Repeat every record word for word and omit the images.
*** DATA FOR THE TASK ***
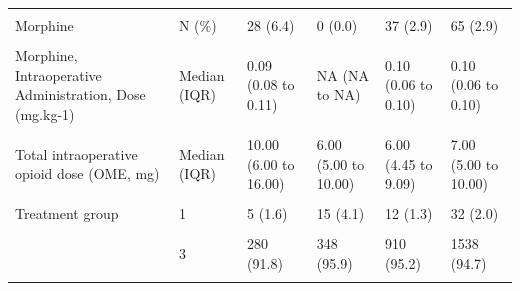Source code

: \documentclass[
  letterpaper,
  DIV=11,
  numbers=noendperiod]{scrreprt}
\begin{document}
\begin{stbl}
{\begin{table}
\begin{tabular*}{\linewidth}{@{\extracolsep{\fill}}llllll}
{\cellcolor[HTML]{F2F2F2}{Fentanyl, Intraoperative Administration, Dose (µg.kg-1)}} & {\cellcolor[HTML]{F2F2F2}{Median (IQR)}} & {\cellcolor[HTML]{F2F2F2}{1.30 (1.00 to 1.86)}} & {\cellcolor[HTML]{F2F2F2}{1.01 (0.94 to 1.56)}} & {\cellcolor[HTML]{F2F2F2}{1.20 (1.00 to 1.91)}} & {\cellcolor[HTML]{F2F2F2}{1.14 (0.99 to 1.85)}} \\ 
{Morphine} & {N (\%)} & {28 (6.4)} & {0 (0.0)} & {37 (2.9)} & {65 (2.9)} \\ 
{\cellcolor[HTML]{F2F2F2}{Morphine, Intraoperative Administration, Dose (mg)}} & {\cellcolor[HTML]{F2F2F2}{Median (IQR)}} & {\cellcolor[HTML]{F2F2F2}{5.00 (3.00 to 7.75)}} & {\cellcolor[HTML]{F2F2F2}{NA (NA to NA)}} & {\cellcolor[HTML]{F2F2F2}{1.80 (1.40 to 3.00)}} & {\cellcolor[HTML]{F2F2F2}{2.50 (1.50 to 5.00)}} \\ 
{Morphine, Intraoperative Administration, Dose (mg.kg-1)} & {Median (IQR)} & {0.09 (0.08 to 0.11)} & {NA (NA to NA)} & {0.10 (0.06 to 0.10)} & {0.10 (0.06 to 0.10)} \\ 
{\cellcolor[HTML]{F2F2F2}{Intra-operative opioids given}} & {\cellcolor[HTML]{F2F2F2}{N (\%)}} & {\cellcolor[HTML]{F2F2F2}{432 (98.6)}} & {\cellcolor[HTML]{F2F2F2}{511 (96.6)}} & {\cellcolor[HTML]{F2F2F2}{1278 (98.9)}} & {\cellcolor[HTML]{F2F2F2}{2221 (98.3)}} \\ 
{Total intraoperative opioid dose  (OME, mg)} & {Median (IQR)} & {10.00 (6.00 to 16.00)} & {6.00 (5.00 to 10.00)} & {6.00 (4.45 to 9.09)} & {7.00 (5.00 to 10.00)} \\ 
{\cellcolor[HTML]{F2F2F2}{Total intraoperative opioid dose  (OME, mg.kg-1)}} & {\cellcolor[HTML]{F2F2F2}{Median (IQR)}} & {\cellcolor[HTML]{F2F2F2}{0.28 (0.20 to 0.39)}} & {\cellcolor[HTML]{F2F2F2}{0.20 (0.19 to 0.31)}} & {\cellcolor[HTML]{F2F2F2}{0.25 (0.20 to 0.39)}} & {\cellcolor[HTML]{F2F2F2}{0.24 (0.20 to 0.38)}} \\ 
{Treatment group} & {1} & {5 (1.6)} & {15 (4.1)} & {12 (1.3)} & {32 (2.0)} \\ 
{\cellcolor[HTML]{F2F2F2}{}} & {\cellcolor[HTML]{F2F2F2}{2}} & {\cellcolor[HTML]{F2F2F2}{2 (0.7)}} & {\cellcolor[HTML]{F2F2F2}{0 (0.0)}} & {\cellcolor[HTML]{F2F2F2}{0 (0.0)}} & {\cellcolor[HTML]{F2F2F2}{2 (0.1)}} \\ 
 & 3 & {280 (91.8)} & 348 (95.9) & 910 (95.2) & 1538 (94.7) \\ 
{\cellcolor[HTML]{F2F2F2}{}} & {\cellcolor[HTML]{F2F2F2}{4}} & {\cellcolor[HTML]{F2F2F2}{18 (5.9)}} & {\cellcolor[HTML]{F2F2F2}{0 (0.0)}} & {\cellcolor[HTML]{F2F2F2}{34 (3.6)}} & {\cellcolor[HTML]{F2F2F2}{52 (3.2)}} \\ 
\bottomrule
\end{tabular*}
\end{table}

}

\caption{\label{stbl-analgesic-paed}\textbf{Anaesthetic management -
Paediatrics.} Intraoperative analgesia administration for paediatric
patients stratified by surgical group. OME, Oral Morphine Equivalent.
Weight based dosed calculated where patient weight available.}

\end{stbl}%
\end{document}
*** End of DATA FOR THE TASK ***
RESULT FOR THIS EXERCISE:
Source code

: \documentclass[
  letterpaper,
  DIV=11,
  numbers=noendperiod]{scrreprt}
\begin{document}
\begin{stbl}
{\begin{table}
\begin{tabular*}{\linewidth}{@{\extracolsep{\fill}}llllll}
{\cellcolor[HTML]{F2F2F2}{Fentanyl, Intraoperative Administration, Dose (µg.kg-1)}} & {\cellcolor[HTML]{F2F2F2}{Median (IQR)}} & {\cellcolor[HTML]{F2F2F2}{1.30 (1.00 to 1.86)}} & {\cellcolor[HTML]{F2F2F2}{1.01 (0.94 to 1.56)}} & {\cellcolor[HTML]{F2F2F2}{1.20 (1.00 to 1.91)}} & {\cellcolor[HTML]{F2F2F2}{1.14 (0.99 to 1.85)}} \\ 
{Morphine} & {N (\%)} & {28 (6.4)} & {0 (0.0)} & {37 (2.9)} & {65 (2.9)} \\ 
{\cellcolor[HTML]{F2F2F2}{Morphine, Intraoperative Administration, Dose (mg)}} & {\cellcolor[HTML]{F2F2F2}{Median (IQR)}} & {\cellcolor[HTML]{F2F2F2}{5.00 (3.00 to 7.75)}} & {\cellcolor[HTML]{F2F2F2}{NA (NA to NA)}} & {\cellcolor[HTML]{F2F2F2}{1.80 (1.40 to 3.00)}} & {\cellcolor[HTML]{F2F2F2}{2.50 (1.50 to 5.00)}} \\ 
{Morphine, Intraoperative Administration, Dose (mg.kg-1)} & {Median (IQR)} & {0.09 (0.08 to 0.11)} & {NA (NA to NA)} & {0.10 (0.06 to 0.10)} & {0.10 (0.06 to 0.10)} \\ 
{\cellcolor[HTML]{F2F2F2}{Intra-operative opioids given}} & {\cellcolor[HTML]{F2F2F2}{N (\%)}} & {\cellcolor[HTML]{F2F2F2}{432 (98.6)}} & {\cellcolor[HTML]{F2F2F2}{511 (96.6)}} & {\cellcolor[HTML]{F2F2F2}{1278 (98.9)}} & {\cellcolor[HTML]{F2F2F2}{2221 (98.3)}} \\ 
{Total intraoperative opioid dose  (OME, mg)} & {Median (IQR)} & {10.00 (6.00 to 16.00)} & {6.00 (5.00 to 10.00)} & {6.00 (4.45 to 9.09)} & {7.00 (5.00 to 10.00)} \\ 
{\cellcolor[HTML]{F2F2F2}{Total intraoperative opioid dose  (OME, mg.kg-1)}} & {\cellcolor[HTML]{F2F2F2}{Median (IQR)}} & {\cellcolor[HTML]{F2F2F2}{0.28 (0.20 to 0.39)}} & {\cellcolor[HTML]{F2F2F2}{0.20 (0.19 to 0.31)}} & {\cellcolor[HTML]{F2F2F2}{0.25 (0.20 to 0.39)}} & {\cellcolor[HTML]{F2F2F2}{0.24 (0.20 to 0.38)}} \\ 
{Treatment group} & {1} & {5 (1.6)} & {15 (4.1)} & {12 (1.3)} & {32 (2.0)} \\ 
{\cellcolor[HTML]{F2F2F2}{}} & {\cellcolor[HTML]{F2F2F2}{2}} & {\cellcolor[HTML]{F2F2F2}{2 (0.7)}} & {\cellcolor[HTML]{F2F2F2}{0 (0.0)}} & {\cellcolor[HTML]{F2F2F2}{0 (0.0)}} & {\cellcolor[HTML]{F2F2F2}{2 (0.1)}} \\ 
 & 3 & {280 (91.8)} & 348 (95.9) & 910 (95.2) & 1538 (94.7) \\ 
{\cellcolor[HTML]{F2F2F2}{}} & {\cellcolor[HTML]{F2F2F2}{4}} & {\cellcolor[HTML]{F2F2F2}{18 (5.9)}} & {\cellcolor[HTML]{F2F2F2}{0 (0.0)}} & {\cellcolor[HTML]{F2F2F2}{34 (3.6)}} & {\cellcolor[HTML]{F2F2F2}{52 (3.2)}} \\ 
\bottomrule
\end{tabular*}
\end{table}

}

\caption{\label{stbl-analgesic-paed}\textbf{Anaesthetic management -
Paediatrics.} Intraoperative analgesia administration for paediatric
patients stratified by surgical group. OME, Oral Morphine Equivalent.
Weight based dosed calculated where patient weight available.}

\end{stbl}%
\end{document}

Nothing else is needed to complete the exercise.